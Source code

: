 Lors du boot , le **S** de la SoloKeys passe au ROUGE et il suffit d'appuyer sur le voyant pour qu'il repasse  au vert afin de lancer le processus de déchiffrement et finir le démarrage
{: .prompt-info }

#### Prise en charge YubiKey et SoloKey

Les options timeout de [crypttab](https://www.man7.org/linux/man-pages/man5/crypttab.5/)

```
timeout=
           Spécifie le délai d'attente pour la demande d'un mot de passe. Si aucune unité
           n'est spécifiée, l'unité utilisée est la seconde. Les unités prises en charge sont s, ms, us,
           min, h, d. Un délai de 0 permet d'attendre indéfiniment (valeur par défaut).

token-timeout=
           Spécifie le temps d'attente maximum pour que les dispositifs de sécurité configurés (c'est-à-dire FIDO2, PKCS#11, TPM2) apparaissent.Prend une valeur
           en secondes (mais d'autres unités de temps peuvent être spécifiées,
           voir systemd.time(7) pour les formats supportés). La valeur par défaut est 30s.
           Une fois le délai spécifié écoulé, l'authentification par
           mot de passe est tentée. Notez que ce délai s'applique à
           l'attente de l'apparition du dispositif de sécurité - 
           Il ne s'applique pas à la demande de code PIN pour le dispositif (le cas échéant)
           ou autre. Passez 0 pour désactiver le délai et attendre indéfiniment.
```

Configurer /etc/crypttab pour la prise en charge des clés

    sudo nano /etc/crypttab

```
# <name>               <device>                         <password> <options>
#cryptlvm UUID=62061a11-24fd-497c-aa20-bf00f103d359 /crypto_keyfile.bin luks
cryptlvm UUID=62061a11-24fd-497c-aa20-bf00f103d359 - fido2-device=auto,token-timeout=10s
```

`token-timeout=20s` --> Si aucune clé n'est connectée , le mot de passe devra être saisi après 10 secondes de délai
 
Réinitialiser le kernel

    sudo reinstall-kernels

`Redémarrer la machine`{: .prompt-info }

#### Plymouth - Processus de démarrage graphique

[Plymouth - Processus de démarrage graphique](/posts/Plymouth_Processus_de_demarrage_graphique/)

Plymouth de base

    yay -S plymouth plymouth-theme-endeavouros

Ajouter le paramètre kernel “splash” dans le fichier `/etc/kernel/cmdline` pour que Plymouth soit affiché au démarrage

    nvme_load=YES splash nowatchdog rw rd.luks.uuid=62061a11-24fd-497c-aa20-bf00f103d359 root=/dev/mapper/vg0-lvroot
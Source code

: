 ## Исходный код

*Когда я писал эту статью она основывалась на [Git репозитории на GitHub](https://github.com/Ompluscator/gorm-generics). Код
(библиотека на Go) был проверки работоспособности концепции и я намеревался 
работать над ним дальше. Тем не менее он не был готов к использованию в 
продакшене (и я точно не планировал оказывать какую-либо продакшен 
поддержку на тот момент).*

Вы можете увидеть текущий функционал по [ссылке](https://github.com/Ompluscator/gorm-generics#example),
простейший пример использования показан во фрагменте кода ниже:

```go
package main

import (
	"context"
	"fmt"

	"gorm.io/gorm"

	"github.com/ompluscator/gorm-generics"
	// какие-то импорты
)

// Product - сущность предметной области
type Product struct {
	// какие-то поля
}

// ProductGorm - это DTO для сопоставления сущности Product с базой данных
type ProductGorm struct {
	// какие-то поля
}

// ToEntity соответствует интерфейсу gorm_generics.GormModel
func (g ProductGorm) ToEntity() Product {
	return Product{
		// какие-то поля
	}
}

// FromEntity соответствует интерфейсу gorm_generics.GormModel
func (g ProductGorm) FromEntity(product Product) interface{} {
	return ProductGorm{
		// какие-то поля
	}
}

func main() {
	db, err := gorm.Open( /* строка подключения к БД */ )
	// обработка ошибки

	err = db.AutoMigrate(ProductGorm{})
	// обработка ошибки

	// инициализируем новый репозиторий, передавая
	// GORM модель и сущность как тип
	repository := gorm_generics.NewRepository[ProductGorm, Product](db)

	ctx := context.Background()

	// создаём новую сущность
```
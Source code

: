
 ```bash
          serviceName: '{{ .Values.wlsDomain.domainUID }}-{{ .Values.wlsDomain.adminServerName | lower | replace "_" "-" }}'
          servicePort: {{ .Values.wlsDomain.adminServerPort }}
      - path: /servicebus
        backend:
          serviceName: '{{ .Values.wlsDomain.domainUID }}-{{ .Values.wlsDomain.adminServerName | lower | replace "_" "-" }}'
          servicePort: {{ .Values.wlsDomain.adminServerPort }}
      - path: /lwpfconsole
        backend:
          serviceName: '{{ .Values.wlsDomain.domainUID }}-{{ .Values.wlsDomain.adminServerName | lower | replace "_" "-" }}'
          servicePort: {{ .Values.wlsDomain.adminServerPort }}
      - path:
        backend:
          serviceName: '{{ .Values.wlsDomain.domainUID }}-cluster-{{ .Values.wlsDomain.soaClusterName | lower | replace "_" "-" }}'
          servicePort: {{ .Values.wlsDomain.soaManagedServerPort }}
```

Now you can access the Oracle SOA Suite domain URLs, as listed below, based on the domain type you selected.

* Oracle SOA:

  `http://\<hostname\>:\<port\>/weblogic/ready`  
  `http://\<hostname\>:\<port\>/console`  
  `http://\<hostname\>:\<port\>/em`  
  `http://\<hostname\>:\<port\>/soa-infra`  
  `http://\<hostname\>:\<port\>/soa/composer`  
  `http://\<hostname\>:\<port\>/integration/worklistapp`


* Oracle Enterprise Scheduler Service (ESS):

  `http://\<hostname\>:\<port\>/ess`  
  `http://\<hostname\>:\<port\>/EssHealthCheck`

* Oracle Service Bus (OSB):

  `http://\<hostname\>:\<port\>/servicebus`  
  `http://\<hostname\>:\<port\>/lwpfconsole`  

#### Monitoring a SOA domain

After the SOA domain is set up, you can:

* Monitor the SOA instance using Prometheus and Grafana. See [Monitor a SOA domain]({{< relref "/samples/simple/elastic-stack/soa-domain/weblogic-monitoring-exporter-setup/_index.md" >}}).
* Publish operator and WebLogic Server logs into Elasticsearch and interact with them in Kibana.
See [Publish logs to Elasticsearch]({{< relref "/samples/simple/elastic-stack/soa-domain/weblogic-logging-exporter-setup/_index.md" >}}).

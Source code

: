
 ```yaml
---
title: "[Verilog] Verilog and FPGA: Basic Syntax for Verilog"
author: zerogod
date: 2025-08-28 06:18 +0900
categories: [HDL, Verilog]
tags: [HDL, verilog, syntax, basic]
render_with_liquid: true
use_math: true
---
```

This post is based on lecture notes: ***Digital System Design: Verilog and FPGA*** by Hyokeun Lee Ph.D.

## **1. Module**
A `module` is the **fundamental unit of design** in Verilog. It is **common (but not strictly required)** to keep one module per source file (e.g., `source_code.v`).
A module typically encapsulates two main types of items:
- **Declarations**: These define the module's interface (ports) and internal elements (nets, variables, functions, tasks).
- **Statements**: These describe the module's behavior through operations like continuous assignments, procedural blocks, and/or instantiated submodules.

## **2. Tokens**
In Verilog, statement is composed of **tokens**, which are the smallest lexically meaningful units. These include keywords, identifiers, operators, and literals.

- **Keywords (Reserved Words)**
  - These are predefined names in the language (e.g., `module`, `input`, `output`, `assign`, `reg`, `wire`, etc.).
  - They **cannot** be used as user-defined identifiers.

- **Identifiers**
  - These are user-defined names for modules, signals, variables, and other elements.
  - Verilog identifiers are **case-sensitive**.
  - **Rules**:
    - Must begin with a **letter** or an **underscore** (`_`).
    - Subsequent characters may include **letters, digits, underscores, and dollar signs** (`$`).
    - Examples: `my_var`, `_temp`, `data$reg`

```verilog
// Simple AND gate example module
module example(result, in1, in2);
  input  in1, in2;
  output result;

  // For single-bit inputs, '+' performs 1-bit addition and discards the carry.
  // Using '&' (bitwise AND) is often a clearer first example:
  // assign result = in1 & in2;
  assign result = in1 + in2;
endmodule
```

• [WHAT IS NEEDED] Copy every line where the word "сущность" is present in the entries above.

• [TASK RESPONSE]
// Product - сущность предметной области
	// GORM модель и сущность как тип
	// создаём новую сущность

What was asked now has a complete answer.